Start of PROVIDED INFORMATION

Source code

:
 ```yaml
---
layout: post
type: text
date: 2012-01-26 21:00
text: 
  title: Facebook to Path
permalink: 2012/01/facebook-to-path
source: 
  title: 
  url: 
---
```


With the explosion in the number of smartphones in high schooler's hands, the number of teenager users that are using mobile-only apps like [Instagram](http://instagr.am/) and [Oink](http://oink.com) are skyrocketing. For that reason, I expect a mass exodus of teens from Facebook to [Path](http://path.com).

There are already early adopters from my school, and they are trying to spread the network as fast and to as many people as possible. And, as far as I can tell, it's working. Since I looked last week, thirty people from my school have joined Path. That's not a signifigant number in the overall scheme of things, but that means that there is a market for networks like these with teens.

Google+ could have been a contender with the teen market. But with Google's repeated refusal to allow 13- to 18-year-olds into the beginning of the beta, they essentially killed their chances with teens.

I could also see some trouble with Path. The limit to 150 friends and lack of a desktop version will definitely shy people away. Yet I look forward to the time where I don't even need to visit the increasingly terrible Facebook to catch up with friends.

End of PROVIDED INFORMATION

• REQUIREMENT: The result is a copy of every line above where the word "teens" shows up.

• SOLUTION TO THE PROBLEM:
With the explosion in the number of smartphones in high schooler's hands, the number of teenager users that are using mobile-only apps like [Instagram](http://instagr.am/) and [Oink](http://oink.com) are skyrocketing. For that reason, I expect a mass exodus of teens from Facebook to [Path](http://path.com).
There are already early adopters from my school, and they are trying to spread the network as fast and to as many people as possible. And, as far as I can tell, it's working. Since I looked last week, thirty people from my school have joined Path. That's not a signifigant number in the overall scheme of things, but that means that there is a market for networks like these with teens.
Google+ could have been a contender with the teen market. But with Google's repeated refusal to allow 13- to 18-year-olds into the beginning of the beta, they essentially killed their chances with teens.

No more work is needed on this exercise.